*** Provided data Section Begins ***

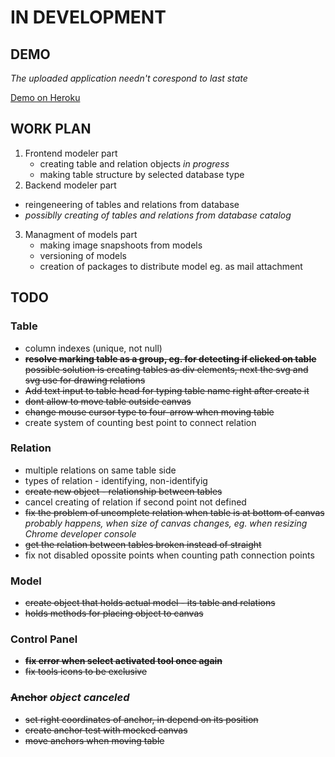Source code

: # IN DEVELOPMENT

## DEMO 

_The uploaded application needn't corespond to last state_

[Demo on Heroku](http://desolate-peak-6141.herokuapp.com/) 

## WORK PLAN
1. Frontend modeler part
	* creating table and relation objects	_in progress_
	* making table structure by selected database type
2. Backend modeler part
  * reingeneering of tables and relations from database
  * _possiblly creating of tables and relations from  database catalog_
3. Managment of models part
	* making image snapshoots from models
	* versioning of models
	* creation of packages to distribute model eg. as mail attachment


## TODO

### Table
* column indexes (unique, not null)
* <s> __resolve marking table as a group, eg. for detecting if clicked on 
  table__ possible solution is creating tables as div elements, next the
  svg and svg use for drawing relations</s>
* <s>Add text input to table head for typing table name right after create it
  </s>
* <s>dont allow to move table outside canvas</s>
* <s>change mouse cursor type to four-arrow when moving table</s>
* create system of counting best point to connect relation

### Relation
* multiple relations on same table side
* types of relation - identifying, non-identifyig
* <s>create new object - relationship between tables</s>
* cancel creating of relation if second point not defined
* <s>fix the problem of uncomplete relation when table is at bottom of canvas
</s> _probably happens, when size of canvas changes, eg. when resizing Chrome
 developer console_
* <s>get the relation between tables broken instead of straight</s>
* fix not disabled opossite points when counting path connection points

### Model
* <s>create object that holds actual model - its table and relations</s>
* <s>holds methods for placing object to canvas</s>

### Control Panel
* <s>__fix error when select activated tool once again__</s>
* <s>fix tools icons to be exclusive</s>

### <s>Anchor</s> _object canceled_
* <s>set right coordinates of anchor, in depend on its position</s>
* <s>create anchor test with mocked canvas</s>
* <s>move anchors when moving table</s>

*** Provided data Section Ends ***
*** Provided data Section Begins ***

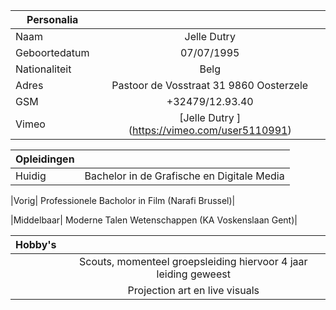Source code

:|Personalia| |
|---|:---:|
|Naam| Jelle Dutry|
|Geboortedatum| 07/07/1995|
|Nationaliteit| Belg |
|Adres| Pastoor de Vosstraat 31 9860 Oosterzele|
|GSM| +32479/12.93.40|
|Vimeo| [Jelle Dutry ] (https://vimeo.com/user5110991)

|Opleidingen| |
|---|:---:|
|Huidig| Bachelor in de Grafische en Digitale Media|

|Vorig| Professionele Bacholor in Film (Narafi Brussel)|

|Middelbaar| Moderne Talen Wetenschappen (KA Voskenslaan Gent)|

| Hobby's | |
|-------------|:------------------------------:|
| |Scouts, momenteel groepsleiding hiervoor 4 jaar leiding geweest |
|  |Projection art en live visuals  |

*** Provided data Section Ends ***
*** Provided data Section Begins ***

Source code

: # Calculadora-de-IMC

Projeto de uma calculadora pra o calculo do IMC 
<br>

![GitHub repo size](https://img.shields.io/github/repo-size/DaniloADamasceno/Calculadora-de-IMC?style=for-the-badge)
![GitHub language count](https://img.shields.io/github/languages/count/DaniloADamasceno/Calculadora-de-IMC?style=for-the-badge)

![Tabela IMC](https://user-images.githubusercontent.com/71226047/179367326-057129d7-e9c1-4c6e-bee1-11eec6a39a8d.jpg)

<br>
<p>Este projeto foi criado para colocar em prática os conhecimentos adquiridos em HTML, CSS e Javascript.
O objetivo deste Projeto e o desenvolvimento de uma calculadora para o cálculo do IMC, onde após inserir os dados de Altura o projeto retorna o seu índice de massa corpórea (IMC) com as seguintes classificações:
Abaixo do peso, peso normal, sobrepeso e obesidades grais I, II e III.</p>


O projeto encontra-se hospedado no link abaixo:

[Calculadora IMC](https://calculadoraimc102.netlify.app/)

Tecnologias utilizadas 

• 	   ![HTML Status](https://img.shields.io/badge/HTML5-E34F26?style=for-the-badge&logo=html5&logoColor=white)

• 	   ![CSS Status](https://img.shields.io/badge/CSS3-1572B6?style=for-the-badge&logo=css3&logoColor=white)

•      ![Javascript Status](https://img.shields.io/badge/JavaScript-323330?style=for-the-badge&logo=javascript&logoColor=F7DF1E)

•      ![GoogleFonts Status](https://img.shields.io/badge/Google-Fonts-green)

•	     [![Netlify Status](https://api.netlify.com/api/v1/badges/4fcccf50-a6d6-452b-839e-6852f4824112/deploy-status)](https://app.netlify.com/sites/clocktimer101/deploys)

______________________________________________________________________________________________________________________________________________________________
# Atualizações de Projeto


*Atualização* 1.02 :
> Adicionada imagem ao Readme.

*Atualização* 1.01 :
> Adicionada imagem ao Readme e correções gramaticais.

*** Provided data Section Ends ***

- [Instructions to follow] Taking the entries above, print exactly the lines starting at the line with "four-arrow when moving table</s>" and ending at the line with "point not defined", both included.

- [Exercise answer]
* <s>change mouse cursor type to four-arrow when moving table</s>
* create system of counting best point to connect relation

### Relation
* multiple relations on same table side
* types of relation - identifying, non-identifyig
* <s>create new object - relationship between tables</s>
* cancel creating of relation if second point not defined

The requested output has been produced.